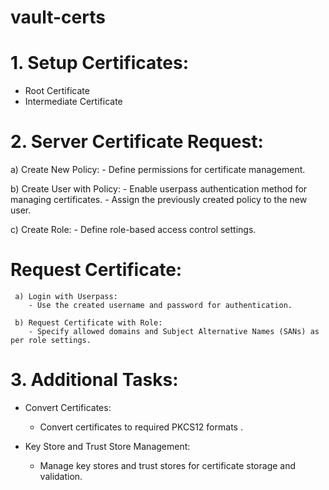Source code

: # vault-certs


# 1. Setup Certificates:
   - Root Certificate
   - Intermediate Certificate


# 2. Server Certificate Request:
   a) Create New Policy:
      - Define permissions for certificate management.
   
   b) Create User with Policy:
      - Enable userpass authentication method for managing certificates.
      - Assign the previously created policy to the new user.

   c) Create Role:
         - Define role-based access control settings.

  # Request Certificate:
     a) Login with Userpass:
        - Use the created username and password for authentication.
     
     b) Request Certificate with Role:
        - Specify allowed domains and Subject Alternative Names (SANs) as per role settings.

# 3. Additional Tasks:
   - Convert Certificates:
     - Convert certificates to required PKCS12 formats .

   - Key Store and Trust Store Management:
     - Manage key stores and trust stores for certificate storage and validation.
○ ○ ○ ○ ○
▶ [WORK TO BE COMPLETED] With every picture omitted, write out the material exactly from its first line through the line containing "b) Create User".

▶ [RESULT]
Source code

: # vault-certs


# 1. Setup Certificates:
   - Root Certificate
   - Intermediate Certificate


# 2. Server Certificate Request:
   a) Create New Policy:
      - Define permissions for certificate management.
   
   b) Create User with Policy:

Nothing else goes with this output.